Haci Bektasi Veli Museum

Haci Bektasi Veli Museum

Located in the northern region of Cappadocia en route to Kirsehir, Hacibektas Town and Museum is approximately a 45-minute drive from Nevsehir. This town, founded by Haci Bektas-i Veli in the 13th century, is the home of the Bektasi Sect of Islam. You can explore several preserved buildings when visiting, including a dervish lodge, a suffering house, and the Bestaslar (five stones), as well as an old Cemevi.
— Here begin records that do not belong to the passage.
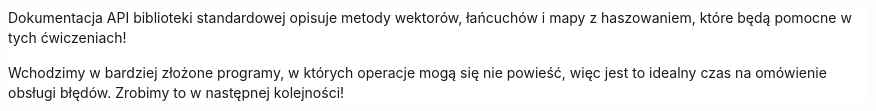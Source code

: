 Dokumentacja API biblioteki standardowej opisuje metody wektorów, łańcuchów
i mapy z haszowaniem, które będą pomocne w tych ćwiczeniach!

Wchodzimy w bardziej złożone programy, w których operacje mogą się nie powieść, więc jest to
idealny czas na omówienie obsługi błędów. Zrobimy to w następnej kolejności!

[validating-references-with-lifetimes]:
ch10-03-lifetime-syntax.html#validating-references-with-lifetimes
[access]: #uzyskiwanie-dostępu-do-wartości-w-mapie-z-haszowaniem
[traits]: ch10-02-traits.html


[^siphash]: [https://en.wikipedia.org/wiki/SipHash](https://en.wikipedia.org/wiki/SipHash)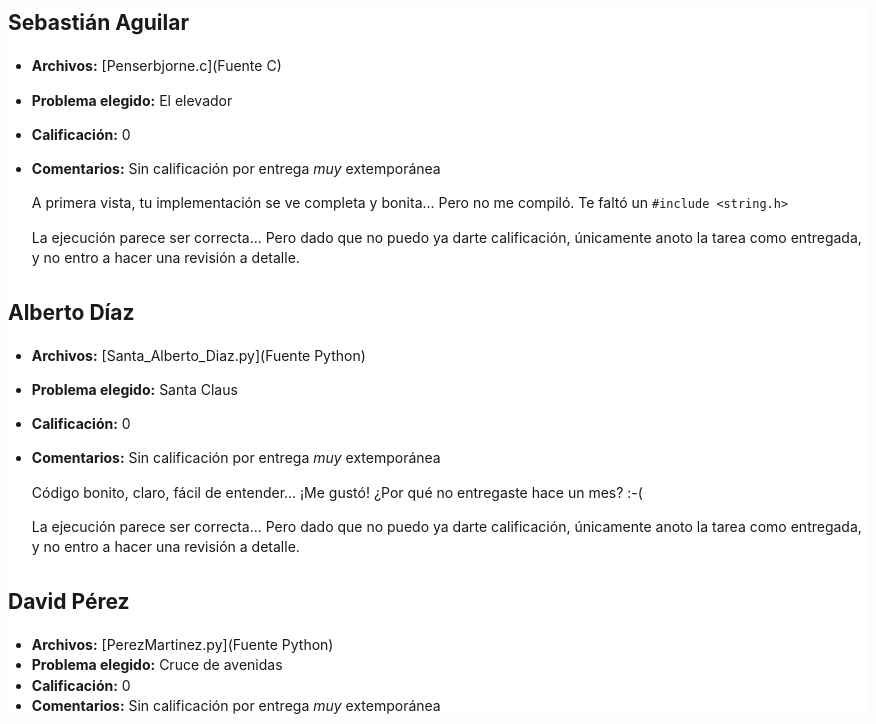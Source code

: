 
## Sebastián Aguilar
* **Archivos:** [Penserbjorne.c](Fuente C)
* **Problema elegido:** El elevador
* **Calificación:** 0
* **Comentarios:** Sin calificación por entrega *muy* extemporánea

   A primera vista, tu implementación se ve completa y bonita... Pero
   no me compiló. Te faltó un `#include <string.h>`

   La ejecución parece ser correcta... Pero dado que no puedo ya darte
   calificación, únicamente anoto la tarea como entregada, y no entro
   a hacer una revisión a detalle.

## Alberto Díaz
* **Archivos:** [Santa_Alberto_Diaz.py](Fuente Python)
* **Problema elegido:** Santa Claus
* **Calificación:** 0
* **Comentarios:** Sin calificación por entrega *muy* extemporánea

   Código bonito, claro, fácil de entender... ¡Me gustó! ¿Por qué no
   entregaste hace un mes? :-(

   La ejecución parece ser correcta... Pero dado que no puedo ya darte
   calificación, únicamente anoto la tarea como entregada, y no entro
   a hacer una revisión a detalle.

## David Pérez
* **Archivos:** [PerezMartinez.py](Fuente Python)
* **Problema elegido:** Cruce de avenidas
* **Calificación:** 0
* **Comentarios:** Sin calificación por entrega *muy* extemporánea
For those planning to visit in August, there is an international commemoration ceremony that provides a unique opportunity to learn about the living traditions of the order's followers. Tens of thousands of people travel from Turkey and neighboring Balkan countries, including Bulgaria and Albania, to attend the event held on August 16-18th. Despite their different ethnic backgrounds, there is a strong devotion to all Alevi followers in Hacibektas. This sacred site is full of cultural gems waiting to be discovered.

Haci Bektasi Veli Museum

The Hacibektas Dergah (Lodge) in the town center was converted into a museum in 1964. Upon entering, visitors will find themselves in a large courtyard. To the right, one can still see the buildings that once housed the dervishes who worked the land and the farm laborers employed by the lodge.
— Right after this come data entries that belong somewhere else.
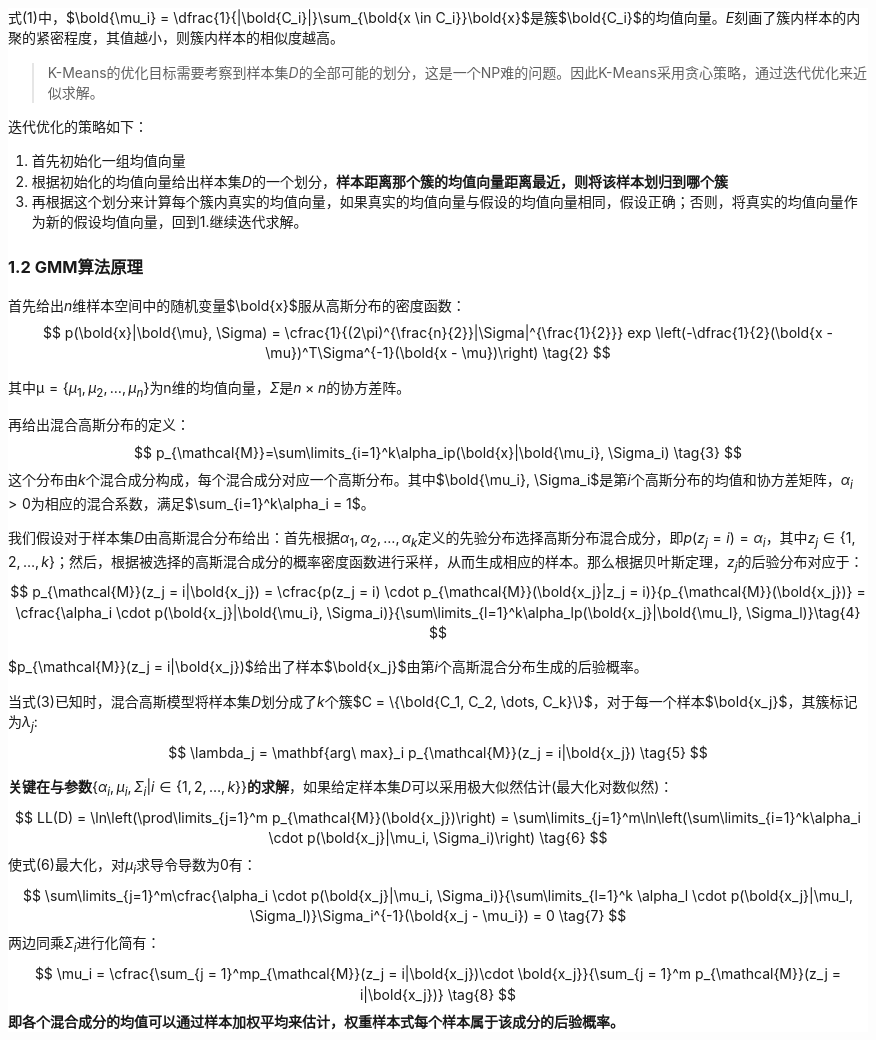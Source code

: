 式$(1)$中，$\bold{\mu_i} = \dfrac{1}{|\bold{C_i}|}\sum_{\bold{x \in C_i}}\bold{x}$是簇$\bold{C_i}$的均值向量。$E$刻画了簇内样本的内聚的紧密程度，其值越小，则簇内样本的相似度越高。

> K-Means的优化目标需要考察到样本集$D$的全部可能的划分，这是一个NP难的问题。因此K-Means采用贪心策略，通过迭代优化来近似求解。

迭代优化的策略如下：
1. 首先初始化一组均值向量
2. 根据初始化的均值向量给出样本集$D$的一个划分，**样本距离那个簇的均值向量距离最近，则将该样本划归到哪个簇**
3. 再根据这个划分来计算每个簇内真实的均值向量，如果真实的均值向量与假设的均值向量相同，假设正确；否则，将真实的均值向量作为新的假设均值向量，回到1.继续迭代求解。

### 1.2 GMM算法原理
首先给出$n$维样本空间中的随机变量$\bold{x}$服从高斯分布的密度函数：
$$
p(\bold{x}|\bold{\mu}, \Sigma) =  \cfrac{1}{(2\pi)^{\frac{n}{2}}|\Sigma|^{\frac{1}{2}}} exp \left(-\dfrac{1}{2}(\bold{x - \mu})^T\Sigma^{-1}(\bold{x - \mu})\right) \tag{2}
$$

其中$\mathbb{\mu}=\{\mu_1, \mu_2, \dots, \mu_n\}$为n维的均值向量，$\Sigma$是$n \times n$的协方差阵。

再给出混合高斯分布的定义：
$$
p_{\mathcal{M}}=\sum\limits_{i=1}^k\alpha_ip(\bold{x}|\bold{\mu_i}, \Sigma_i) \tag{3}
$$
这个分布由$k$个混合成分构成，每个混合成分对应一个高斯分布。其中$\bold{\mu_i}, \Sigma_i$是第$i$个高斯分布的均值和协方差矩阵，$\alpha_i > 0$为相应的混合系数，满足$\sum_{i=1}^k\alpha_i = 1$。

我们假设对于样本集$D$由高斯混合分布给出：首先根据$\alpha_1, \alpha_2, \dots, \alpha_k$定义的先验分布选择高斯分布混合成分，即$p(z_j = i) = \alpha_i$，其中$z_j \in \{1, 2, \dots, k\}$；然后，根据被选择的高斯混合成分的概率密度函数进行采样，从而生成相应的样本。那么根据贝叶斯定理，$z_j$的后验分布对应于：
$$
p_{\mathcal{M}}(z_j = i|\bold{x_j}) = \cfrac{p(z_j = i) \cdot p_{\mathcal{M}}(\bold{x_j}|z_j = i)}{p_{\mathcal{M}}(\bold{x_j})}
 = \cfrac{\alpha_i \cdot p(\bold{x_j}|\bold{\mu_i}, \Sigma_i)}{\sum\limits_{l=1}^k\alpha_lp(\bold{x_j}|\bold{\mu_l}, \Sigma_l)}\tag{4}
 $$

$p_{\mathcal{M}}(z_j = i|\bold{x_j})$给出了样本$\bold{x_j}$由第$i$个高斯混合分布生成的后验概率。

当式$(3)$已知时，混合高斯模型将样本集$D$划分成了$k$个簇$C = \{\bold{C_1, C_2, \dots, C_k}\}$，对于每一个样本$\bold{x_j}$，其簇标记为$\lambda_j$:
$$
\lambda_j = \mathbf{arg\ max}_i p_{\mathcal{M}}(z_j = i|\bold{x_j})
\tag{5}
$$

**关键在与参数**$\{\alpha_i, \mu_i, \Sigma_i|i \in \{1, 2, \dots, k\}\}$**的求解**，如果给定样本集$D$可以采用极大似然估计(最大化对数似然)：
$$
LL(D) = \ln\left(\prod\limits_{j=1}^m p_{\mathcal{M}}(\bold{x_j})\right) = \sum\limits_{j=1}^m\ln\left(\sum\limits_{i=1}^k\alpha_i \cdot p(\bold{x_j}|\mu_i, \Sigma_i)\right) \tag{6}
$$
使式$(6)$最大化，对$\mu_i$求导令导数为0有：
$$
\sum\limits_{j=1}^m\cfrac{\alpha_i \cdot p(\bold{x_j}|\mu_i, \Sigma_i)}{\sum\limits_{l=1}^k \alpha_l \cdot p(\bold{x_j}|\mu_l, \Sigma_l)}\Sigma_i^{-1}(\bold{x_j - \mu_i}) = 0 \tag{7}
$$
两边同乘$\Sigma_i$进行化简有：
$$
\mu_i = \cfrac{\sum_{j = 1}^mp_{\mathcal{M}}(z_j = i|\bold{x_j})\cdot \bold{x_j}}{\sum_{j = 1}^m p_{\mathcal{M}}(z_j = i|\bold{x_j})} \tag{8}
$$
**即各个混合成分的均值可以通过样本加权平均来估计，权重样本式每个样本属于该成分的后验概率。**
The Hacibektas Town Museum, located in northern Cappadocia, is a popular destination for visitors to the region. This town is the birthplace of the Bektasi sect of Islam and was founded by Haci Bektas-i Veli in the 13th century. The museum houses a preserved dervish lodge, known as a dergah, as well as a suffering house, known as a cilehane, and Bestaslar, or five stones. Visitors can also explore an old Cemevi.

In August, visitors can experience the international commemoration ceremonies and learn about the living traditions of the order’s followers. Tens of thousands of people from Turkey and other Balkan countries, including Bulgaria and Albania, visit Hacibektas each year for the celebration, which takes place from August 16-18. Although the followers of the Bektasi sect are closely related historically, there is a strong devotion in Hacibektas for all Alevi followers regardless of their ethnic background.

The Hacibektas Dergah, located in the center of the town, became a museum in 1964. The entrance leads to a large courtyard, which used to house buildings for dervishes and farm laborers. A wall was built here to replace the demolished buildings. At the end of the wall is the Ucler Fountain, symbolizing the Creator, Muhammed, and Ali.

In the second courtyard, visitors can drink holy water from the Lion Fountain, which was brought from Egypt as a gift in 1853. Other amenities in this courtyard include asevi, a pantry, a hamam, a guest house, a hall for the sacred services known as cem, and a pavilion where the Dedebaba, the leader of the lodge, received guests. The third courtyard is accessed through the final gate and contains the tomb of Haci Bektas Veli. To the right are graves for dervishes who belonged to the lodge, and in front of them is a small mausoleum containing Balim Sultan and Kalender Sah. Visitors can hug a marble pillar in the corner before entering the mausoleum. If they can embrace it with two arms, they are deemed pure of heart and intent. The tomb was built by Seyhsuvar Ali, lord of the Dulkadirogullari principality, following Balim Sultan's death in 1519. Visitors also stop at an ancient wishing tree in this courtyard.


Located about 3km to the east of the town, Cilehane is a cave that is believed to have been used by Haci Bektas-i Veli*, a revered figure in Bektashi tradition, for contemplation and meditation. Legend has it that walking through the hole in the rock inside the cave will purify one's soul. Cilehane has many attractions to offer, including monuments dedicated to Haci Bektas-i Veli, Yunus Emre, and Ozanlar (Bards), as well as a theater that can seat up to 5,000 people. Additionally, the tomb of Mahsun-i Serif, a prominent Turkish poet and composer who passed away recently, can also be found here.


Located 5 kilometers north of Civril, this site comprises of five massive stones. As per the legend, these rocks are believed to have borne witness to the truth of Haci Bektas-i Veli's words. This area is steeped in Turkish folklore, including tales about Haci Bektas and other legends from Cappadocia.